_What the exercise asks_: Search the lines of the records for the word "models", and copy every line that has it.

(Document images with source code)
[Start of Attachment]

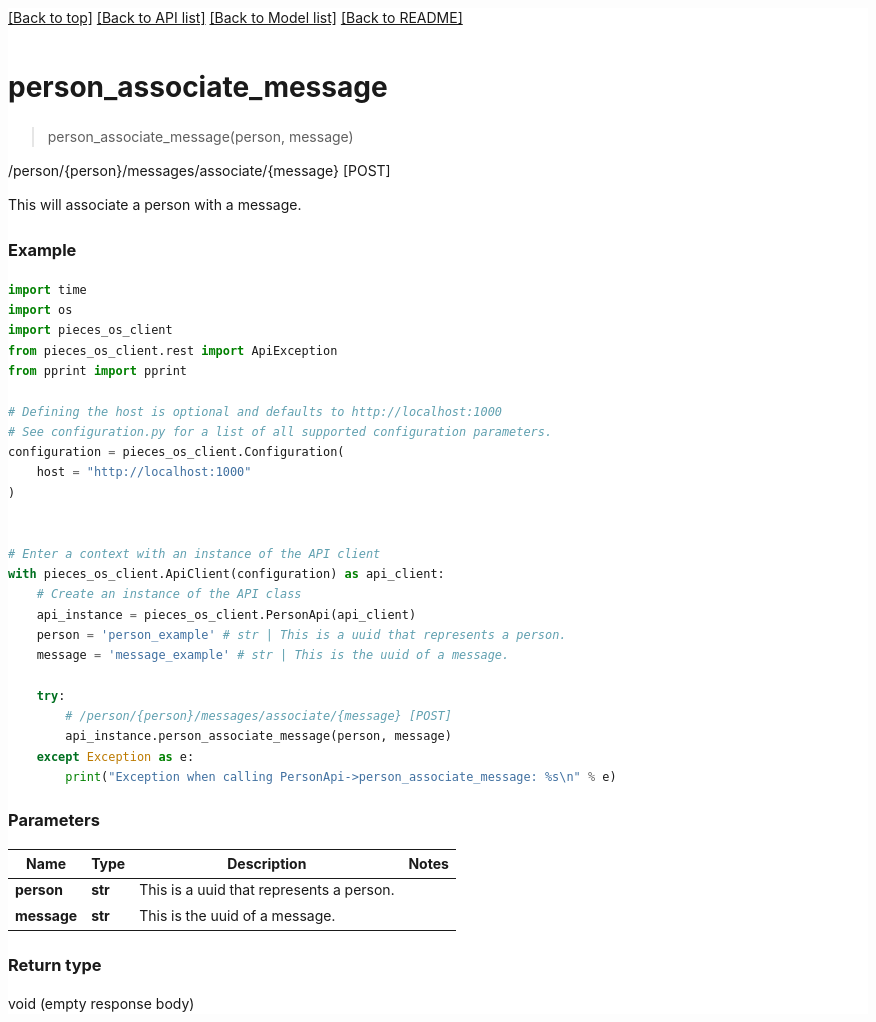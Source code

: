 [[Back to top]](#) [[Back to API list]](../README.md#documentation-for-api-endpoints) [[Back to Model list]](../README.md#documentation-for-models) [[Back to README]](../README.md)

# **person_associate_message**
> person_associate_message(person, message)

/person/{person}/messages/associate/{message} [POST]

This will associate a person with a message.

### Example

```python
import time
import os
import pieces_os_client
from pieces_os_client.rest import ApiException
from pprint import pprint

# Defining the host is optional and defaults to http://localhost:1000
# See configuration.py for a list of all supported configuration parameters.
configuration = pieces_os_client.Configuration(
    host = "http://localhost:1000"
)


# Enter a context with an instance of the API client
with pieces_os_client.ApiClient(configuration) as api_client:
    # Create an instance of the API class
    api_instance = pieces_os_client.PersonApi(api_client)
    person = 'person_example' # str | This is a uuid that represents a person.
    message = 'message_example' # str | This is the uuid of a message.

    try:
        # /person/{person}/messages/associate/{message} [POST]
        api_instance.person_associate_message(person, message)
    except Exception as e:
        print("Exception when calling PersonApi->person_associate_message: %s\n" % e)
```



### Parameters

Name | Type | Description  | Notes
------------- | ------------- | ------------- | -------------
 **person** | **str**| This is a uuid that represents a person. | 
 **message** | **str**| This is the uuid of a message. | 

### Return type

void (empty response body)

[End of Attachment]
[Start of Attachment]

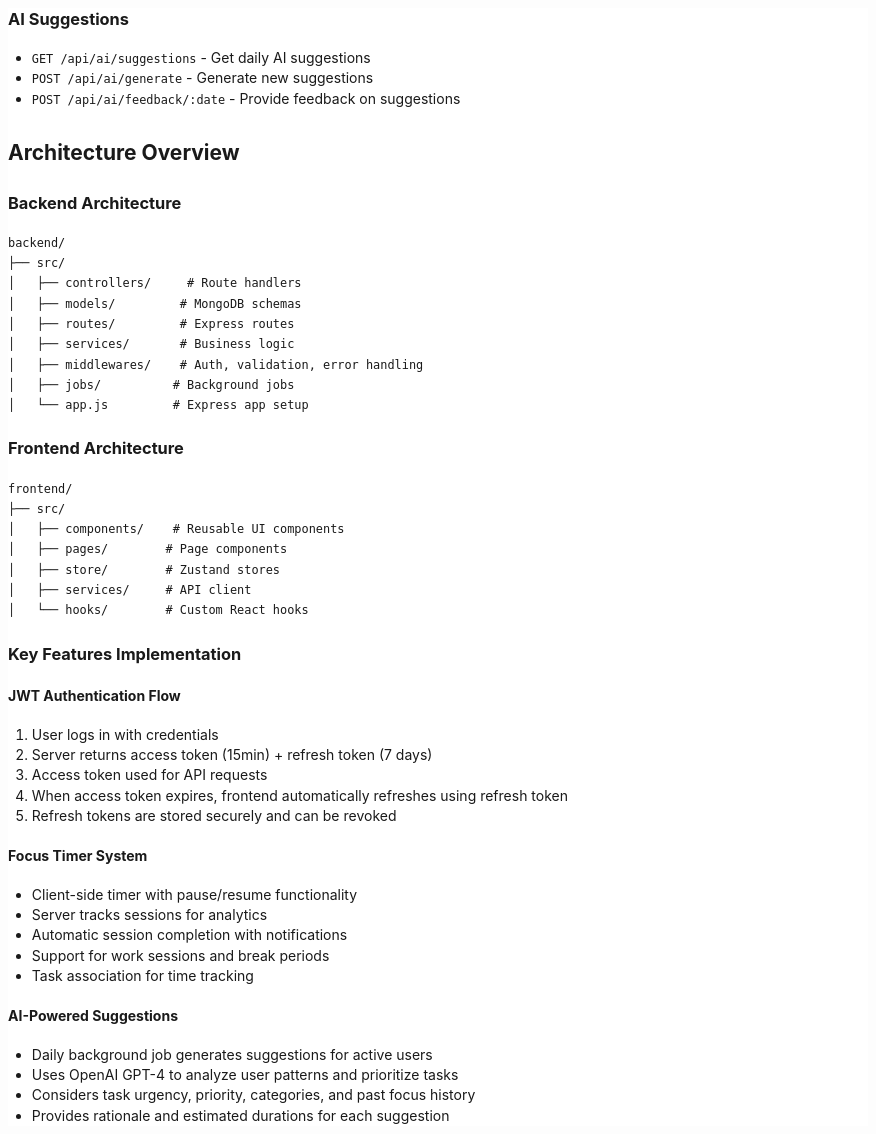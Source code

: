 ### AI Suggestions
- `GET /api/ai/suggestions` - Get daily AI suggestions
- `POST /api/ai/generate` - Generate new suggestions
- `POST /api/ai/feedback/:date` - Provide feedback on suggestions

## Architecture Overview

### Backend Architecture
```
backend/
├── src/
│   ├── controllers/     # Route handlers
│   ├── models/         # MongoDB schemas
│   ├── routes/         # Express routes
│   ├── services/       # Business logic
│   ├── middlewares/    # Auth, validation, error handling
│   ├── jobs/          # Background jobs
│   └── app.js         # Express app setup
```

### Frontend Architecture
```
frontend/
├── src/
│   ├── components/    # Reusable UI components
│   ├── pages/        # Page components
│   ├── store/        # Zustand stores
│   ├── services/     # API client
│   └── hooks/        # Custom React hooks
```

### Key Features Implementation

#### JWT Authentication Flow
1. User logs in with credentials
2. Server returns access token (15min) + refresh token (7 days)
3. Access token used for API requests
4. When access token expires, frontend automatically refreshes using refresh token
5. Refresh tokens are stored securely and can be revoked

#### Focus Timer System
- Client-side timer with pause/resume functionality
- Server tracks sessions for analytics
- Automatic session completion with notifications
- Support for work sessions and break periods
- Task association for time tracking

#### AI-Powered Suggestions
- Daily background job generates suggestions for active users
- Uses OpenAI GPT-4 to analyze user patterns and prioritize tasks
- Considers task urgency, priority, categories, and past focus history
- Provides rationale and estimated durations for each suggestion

[End of Attachment]
[Start of Attachment]

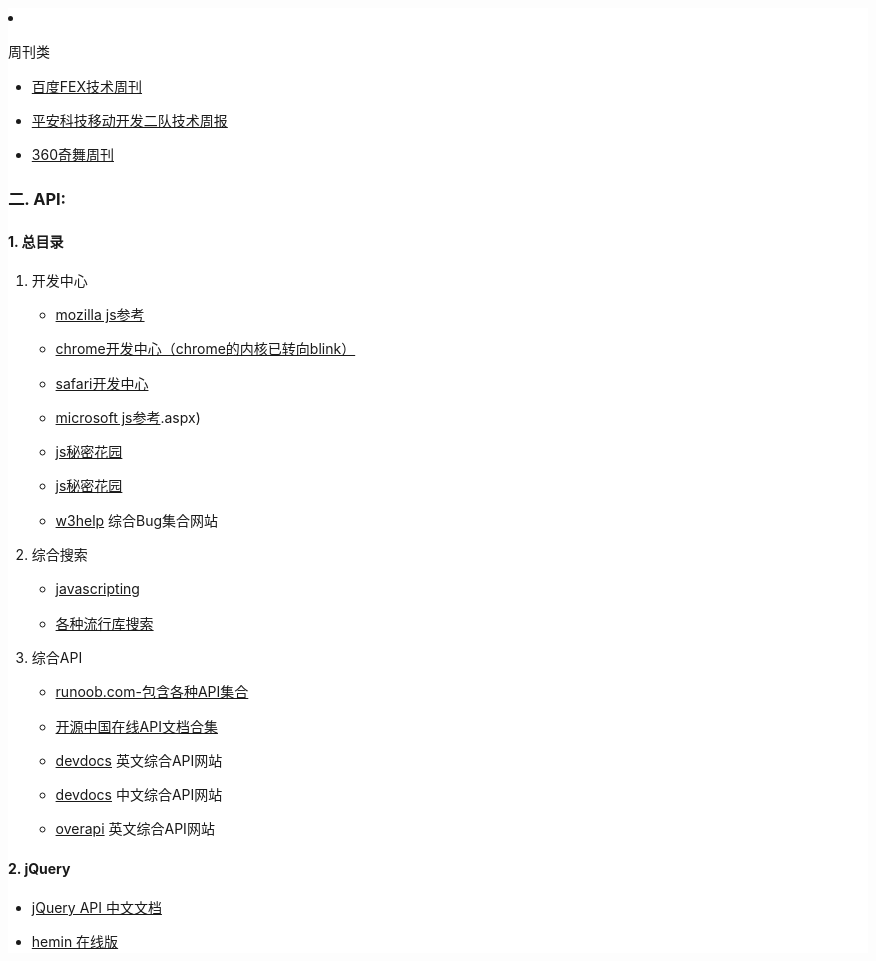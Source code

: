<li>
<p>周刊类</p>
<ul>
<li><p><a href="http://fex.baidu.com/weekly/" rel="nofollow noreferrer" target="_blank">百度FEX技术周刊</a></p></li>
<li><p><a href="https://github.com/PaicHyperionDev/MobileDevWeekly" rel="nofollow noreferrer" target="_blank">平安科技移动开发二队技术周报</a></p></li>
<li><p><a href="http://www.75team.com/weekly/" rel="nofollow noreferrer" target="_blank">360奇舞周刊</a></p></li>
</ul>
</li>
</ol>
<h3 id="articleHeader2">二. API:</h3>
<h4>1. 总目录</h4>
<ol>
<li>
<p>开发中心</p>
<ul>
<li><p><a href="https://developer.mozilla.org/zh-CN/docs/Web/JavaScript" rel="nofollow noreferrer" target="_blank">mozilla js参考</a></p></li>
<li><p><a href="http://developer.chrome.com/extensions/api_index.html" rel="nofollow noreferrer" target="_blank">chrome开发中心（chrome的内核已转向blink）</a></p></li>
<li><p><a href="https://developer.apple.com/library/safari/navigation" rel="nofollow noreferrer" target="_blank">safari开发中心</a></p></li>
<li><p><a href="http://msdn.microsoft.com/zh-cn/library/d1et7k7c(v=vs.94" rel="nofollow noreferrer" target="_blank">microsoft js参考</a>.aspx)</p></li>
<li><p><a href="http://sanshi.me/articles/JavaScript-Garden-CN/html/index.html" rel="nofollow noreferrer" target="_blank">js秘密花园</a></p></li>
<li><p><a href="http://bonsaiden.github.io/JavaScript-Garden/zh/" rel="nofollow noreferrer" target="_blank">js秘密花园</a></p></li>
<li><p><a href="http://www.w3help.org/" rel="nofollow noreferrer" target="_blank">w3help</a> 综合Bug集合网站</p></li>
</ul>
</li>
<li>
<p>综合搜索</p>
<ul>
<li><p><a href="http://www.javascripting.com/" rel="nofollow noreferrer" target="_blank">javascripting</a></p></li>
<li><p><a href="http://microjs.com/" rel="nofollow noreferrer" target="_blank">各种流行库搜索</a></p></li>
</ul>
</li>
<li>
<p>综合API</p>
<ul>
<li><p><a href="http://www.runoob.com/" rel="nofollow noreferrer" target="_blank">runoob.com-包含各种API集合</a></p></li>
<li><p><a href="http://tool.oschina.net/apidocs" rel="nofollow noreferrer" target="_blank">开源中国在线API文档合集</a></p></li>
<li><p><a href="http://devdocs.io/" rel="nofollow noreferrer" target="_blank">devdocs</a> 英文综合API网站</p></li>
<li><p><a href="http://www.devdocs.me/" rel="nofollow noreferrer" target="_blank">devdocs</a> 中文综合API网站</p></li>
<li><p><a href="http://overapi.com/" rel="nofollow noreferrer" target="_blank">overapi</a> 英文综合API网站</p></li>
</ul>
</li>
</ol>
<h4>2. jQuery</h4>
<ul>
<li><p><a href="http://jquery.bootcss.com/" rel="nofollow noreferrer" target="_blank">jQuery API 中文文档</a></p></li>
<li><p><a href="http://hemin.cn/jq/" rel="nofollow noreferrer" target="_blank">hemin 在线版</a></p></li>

[End of Attachment]

_Response to the task_:
: [[Back to top]](#) [[Back to API list]](../README.md#documentation-for-api-endpoints) [[Back to Model list]](../README.md#documentation-for-models) [[Back to README]](../README.md)
│   ├── models/         # MongoDB schemas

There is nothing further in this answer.